『それでも・・・・桜が』

3月11日以来、日本は常軌を逸した空間に入ってしまった。書きたい事はいくつもあるが、筆の焦点が定まらない。最終的には4万人に迫るであろう死者の数。津波によって殺された彼らの誰が、あの日の午後に〈今日、自分が死ぬ〉と思ったであろうか。

 

東電の株の暴落が止まらない。無策、そして仮病で出て来ない社長を考えれば当然であるが、しかし原発を廃したとしても電力依存の三割分を、では何で補うのか、それも又、策がない。私たちが覚えてしまった〈便利さ〉という快楽の味を脳が知ってしまっている以上、元には戻れなくなってしまっているのである。

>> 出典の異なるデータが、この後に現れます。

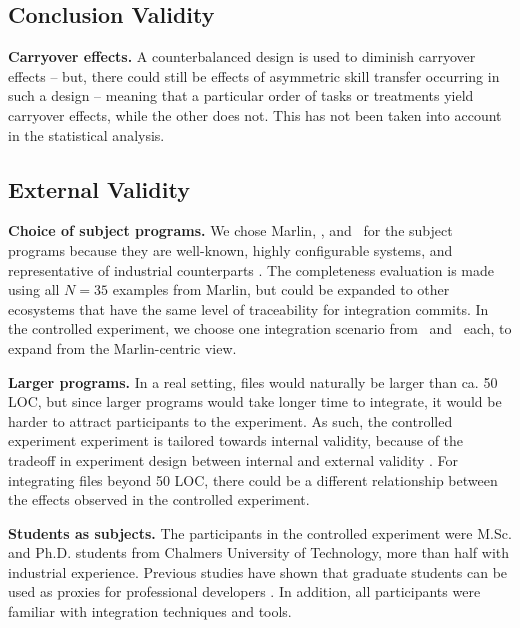 \subsection{Conclusion Validity}

\textbf{Carryover effects.} A counterbalanced design is used to diminish carryover effects -- but, there could still be effects of asymmetric skill transfer occurring in such a design -- meaning that a particular order of tasks or treatments yield carryover effects, while the other does not. This has not been taken into account in the statistical analysis.

\subsection{External Validity}
\textbf{Choice of subject programs.} We chose Marlin, \busybox, and \vim~for the subject programs because they are well-known, highly configurable systems, and representative of industrial counterparts \cite{hunsen2016}. The completeness evaluation is made using all $N=35$ examples from Marlin, but could be expanded to other ecosystems that have the same level of traceability for integration commits. In the controlled experiment, we choose one integration scenario from \busybox~and \vim~each, to expand from the Marlin-centric view. 

\textbf{Larger programs.} In a real setting, files would naturally be larger than ca. 50 LOC, but since larger programs would take longer time to integrate, it would be harder to attract participants to the experiment. As such, the controlled experiment experiment is tailored towards internal validity, because of the tradeoff in experiment design between internal and external validity \cite{siegmund2015}. For integrating files beyond 50 LOC, there could be a different relationship between the effects observed in the controlled experiment.

\textbf{Students as subjects.} The participants in the controlled experiment were M.Sc. and Ph.D. students from Chalmers University of Technology, more than half with industrial experience. Previous studies have shown that graduate students can be used as proxies for professional developers \cite{buse2011}. In addition, all participants were familiar with integration techniques and tools.
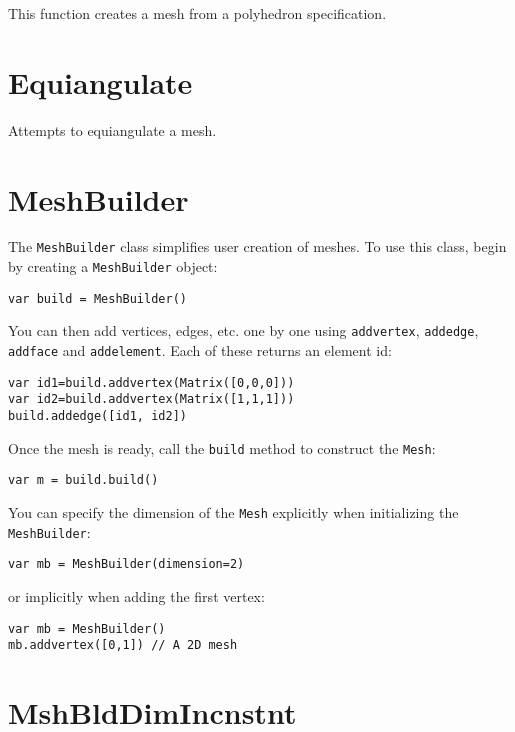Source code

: This function creates a mesh from a polyhedron specification.

\hypertarget{equiangulate}{%
\section{Equiangulate}\label{equiangulate}}

Attempts to equiangulate a mesh.

\hypertarget{meshbuilder}{%
\section{MeshBuilder}\label{meshbuilder}}

The \texttt{MeshBuilder} class simplifies user creation of meshes. To
use this class, begin by creating a \texttt{MeshBuilder} object:

\begin{lstlisting}
var build = MeshBuilder()
\end{lstlisting}

You can then add vertices, edges, etc. one by one using
\texttt{addvertex}, \texttt{addedge}, \texttt{addface} and
\texttt{addelement}. Each of these returns an element id:

\begin{lstlisting}
var id1=build.addvertex(Matrix([0,0,0]))
var id2=build.addvertex(Matrix([1,1,1]))
build.addedge([id1, id2])
\end{lstlisting}

Once the mesh is ready, call the \texttt{build} method to construct the
\texttt{Mesh}:

\begin{lstlisting}
var m = build.build()
\end{lstlisting}

You can specify the dimension of the \texttt{Mesh} explicitly when
initializing the \texttt{MeshBuilder}:

\begin{lstlisting}
var mb = MeshBuilder(dimension=2)
\end{lstlisting}

or implicitly when adding the first vertex:

\begin{lstlisting}
var mb = MeshBuilder() 
mb.addvertex([0,1]) // A 2D mesh
\end{lstlisting}

\hypertarget{mshblddimincnstnt}{%
\section{MshBldDimIncnstnt}\label{mshblddimincnstnt}}

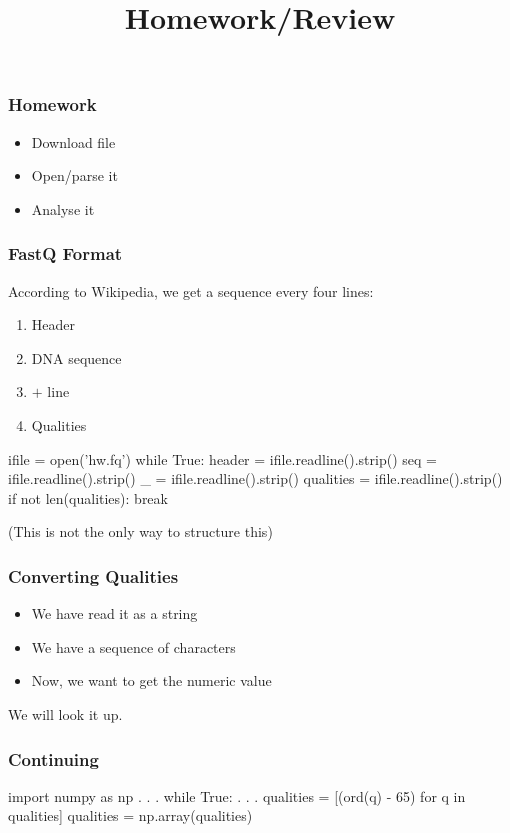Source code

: 
\title{Homework/Review}
\usepackage{pgfpages}


\frame{\maketitle}

\begin{frame}[fragile]
\frametitle{Homework}
\begin{itemize}
\item Download file
\item Open/parse it
\item Analyse it
\end{itemize}
\end{frame}

\begin{frame}[fragile]
\frametitle{FastQ Format}
According to Wikipedia, we get a sequence every four lines:

\begin{enumerate}
\item Header
\item DNA sequence
\item $+$ line
\item Qualities
\end{enumerate}

\begin{python}
ifile = open('hw.fq')
while True:
    header = ifile.readline().strip()
    seq = ifile.readline().strip()
    _ = ifile.readline().strip()
    qualities = ifile.readline().strip()
    if not len(qualities):
        break
\end{python}

(This is not the only way to structure this)
\end{frame}

\begin{frame}[fragile]
\frametitle{Converting Qualities}
\begin{itemize}
\item We have read it as a string
\item We have a sequence of characters
\item Now, we want to get the numeric value
\end{itemize}

We will look it up.
\end{frame}

\begin{frame}[fragile]
\frametitle{Continuing}

\begin{python}
import numpy as np
. . .
while True:
    . . .
    qualities = [(ord(q) - 65) for q in qualities]
    qualities = np.array(qualities)
\end{python}

\end{frame}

管首相は似合わない作業着を来てパフォーマンスを演じているが、内実、彼の頭にあるのは、延命のための〈大連合〉でいっぱいである。TVからは着飾ったタレントが「日本はひとつ」「君のそばには私たちがいる」というメッセージを流しているが、TVの無い避難所では、それを見る者もおらず、名古屋以西の多くの人たちには、(対岸の火事)として映っているという。原発事故の最初の一撃は天災であるが、直後からの被害を生んだのは、政府と東電による明らかな人災である。これから生じてくるのは、日本人特有の情緒の不気味な現象であるが、今大事なのは、各人が理性を信じて自分で考える事である。過度な情報は、各人の感性というセンサーを狂わしてくる。今は、一倍の確かさで、自分の内面に生じた微妙な変化に眼を注ぐべき時かもしれない。

 

春の叙情を主張するかのように、ふと気がつくと桜が満開である。あの大津波も、そして眼前の薄桃色の桜も共に自然界のそれぞれの姿である。私たちは、そのアニマに囲まれながら不条理の中を生きている。そして足下の地下深くでは、最も不気味なアニマ、余震のエネルギーが出所を求めて今も彷徨しているに違いない。まだまだ異形と化した〈日常〉が続く。予断は許されない。